While the tightening of stock pledges by NRB definitely contributed towards the market’s decline; risky investments made by investors on hydropower projects, development banks and financial institutions based on market rumors rather than realistic predictions further pulled down the market. Moreover, involvement of top-level officials (from NEPSE and SEBON) in insider trading raised ethical questions regarding the functioning of the regulatory bodies; crushing investors and trader’s faith in them. Considering this, NRB needs to reconsider its policies and amend its restrictions on pledging one’s own assets for trading. Similarly, investors too need to adopt careful share-trading practices. Furthermore, incidents of insider trading also must be dealt with strict prosecution to prevent such anomalies and events in the near future.

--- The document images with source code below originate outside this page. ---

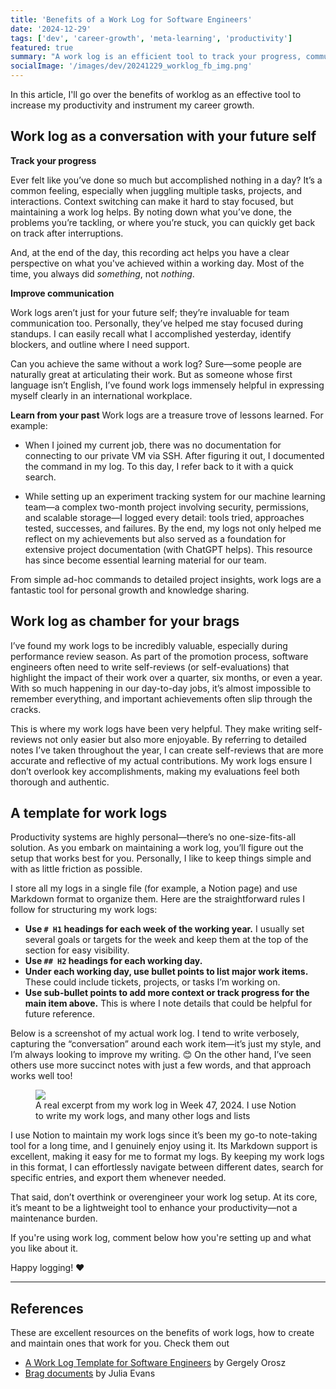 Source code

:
 ```yaml
---
title: 'Benefits of a Work Log for Software Engineers'
date: '2024-12-29'
tags: ['dev', 'career-growth', 'meta-learning', 'productivity']
featured: true
summary: "A work log is an efficient tool to track your progress, communicate more effectively, and gain a deeper understanding of your work. Plus, it serves as a great reference for your future self."
socialImage: '/images/dev/20241229_worklog_fb_img.png'
---
```

In this article, I'll go over the benefits of worklog as an effective tool to increase my productivity and instrument my career growth.

## Work log as a conversation with your future self

**Track your progress**

Ever felt like you’ve done so much but accomplished nothing in a day? It’s a common feeling, especially when juggling multiple tasks, projects, and interactions. Context switching can make it hard to stay focused, but maintaining a work log helps. By noting down what you’ve done, the problems you’re tackling, or where you’re stuck, you can quickly get back on track after interruptions.

And, at the end of the day, this recording act helps you have a clear perspective on what you've achieved within a working day. Most of the time, you always did _something_, not _nothing_.

**Improve communication**

Work logs aren’t just for your future self; they’re invaluable for team communication too. Personally, they’ve helped me stay focused during standups. I can easily recall what I accomplished yesterday, identify blockers, and outline where I need support.

Can you achieve the same without a work log? Sure—some people are naturally great at articulating their work. But as someone whose first language isn’t English, I’ve found work logs immensely helpful in expressing myself clearly in an international workplace.

**Learn from your past**
Work logs are a treasure trove of lessons learned. For example:

* When I joined my current job, there was no documentation for connecting to our private VM via SSH. After figuring it out, I documented the command in my log. To this day, I refer back to it with a quick search.

* While setting up an experiment tracking system for our machine learning team—a complex two-month project involving security, permissions, and scalable storage—I logged every detail: tools tried, approaches tested, successes, and failures. By the end, my logs not only helped me reflect on my achievements but also served as a foundation for extensive project documentation (with ChatGPT helps). This resource has since become essential learning material for our team.

From simple ad-hoc commands to detailed project insights, work logs are a fantastic tool for personal growth and knowledge sharing.

## Work log as chamber for your brags

I’ve found my work logs to be incredibly valuable, especially during performance review season. As part of the promotion process, software engineers often need to write self-reviews (or self-evaluations) that highlight the impact of their work over a quarter, six months, or even a year. With so much happening in our day-to-day jobs, it’s almost impossible to remember everything, and important achievements often slip through the cracks.

This is where my work logs have been very helpful. They make writing self-reviews not only easier but also more enjoyable. By referring to detailed notes I’ve taken throughout the year, I can create self-reviews that are more accurate and reflective of my actual contributions. My work logs ensure I don’t overlook key accomplishments, making my evaluations feel both thorough and authentic.

## A template for work logs

Productivity systems are highly personal—there’s no one-size-fits-all solution. As you embark on maintaining a work log, you’ll figure out the setup that works best for you. Personally, I like to keep things simple and with as little friction as possible.

I store all my logs in a single file (for example, a Notion page) and use Markdown format to organize them. Here are the straightforward rules I follow for structuring my work logs:

* **Use `# H1` headings for each week of the working year.** I usually set several goals or targets for the week and keep them at the top of the section for easy visibility.
* **Use `## H2` headings for each working day.**
* **Under each working day, use bullet points to list major work items.** These could include tickets, projects, or tasks I’m working on.
* **Use sub-bullet points to add more context or track progress for the main item above.** This is where I note details that could be helpful for future reference.

Below is a screenshot of my actual work log. I tend to write verbosely, capturing the “conversation” around each work item—it’s just my style, and I’m always looking to improve my writing. 😊 On the other hand, I’ve seen others use more succinct notes with just a few words, and that approach works well too!

<figure class="figure mx-auto w-full md:w-3/4 p-2 flex flex-col items-center">
  <img src="/images/dev/20241225_worklog_notion_excerpt.png">
  <figcaption class="text-sm font-sans text-gray-600 mt-4">A real excerpt from my work log in Week 47, 2024. I use Notion to write my work logs, and many other logs and lists</figcaption>
</figure>

I use Notion to maintain my work logs since it’s been my go-to note-taking tool for a long time, and I genuinely enjoy using it. Its Markdown support is excellent, making it easy for me to format my logs. By keeping my work logs in this format, I can effortlessly navigate between different dates, search for specific entries, and export them whenever needed.

That said, don’t overthink or overengineer your work log setup. At its core, it’s meant to be a lightweight tool to enhance your productivity—not a maintenance burden.

If you're using work log, comment below how you're setting up and what you like about it.

Happy logging! ❤️

---

## References
These are excellent resources on the benefits of work logs, how to create and maintain ones that work for you. Check them out
* [A Work Log Template for Software Engineers](https://blog.pragmaticengineer.com/work-log-template-for-software-engineers/) by Gergely Orosz
* [Brag documents](https://jvns.ca/blog/brag-documents/) by Julia Evans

Outlook for the Year Ahead
According to the Asian Development Outlook (ADO) 2021 Update, Nepal’s economy is anticipated to grow by 4.1 percent (at market prices) in the upcoming year 2022. This growth is largely anticipated to be driven by the ongoing vaccination drive and increased agricultural and industrial output. However, paddy plantation is predicted to be heavily impacted by future natural hazards including erratic monsoon and floods. Similarly, with weak domestic production, imports are expected to surge more than exports, further adding to asymmetry in balance of payments. Likewise, with forecast of future pandemic waves (owing to new variants of Covid-19) economic sectors including- tourism, construction and manufacturing is anticipated to record weak performance. Remittance earnings, FDI inflows and foreign currency reserves too is expected to fall. Considering this, the government’s fiscal and monetary policy must bring in concrete refinancing facilities and investment policies to assist the economy in its growth target. Moreover, recovery plan for banking and financial sector (with regards to the current liquidity crisis) must also be prioritized.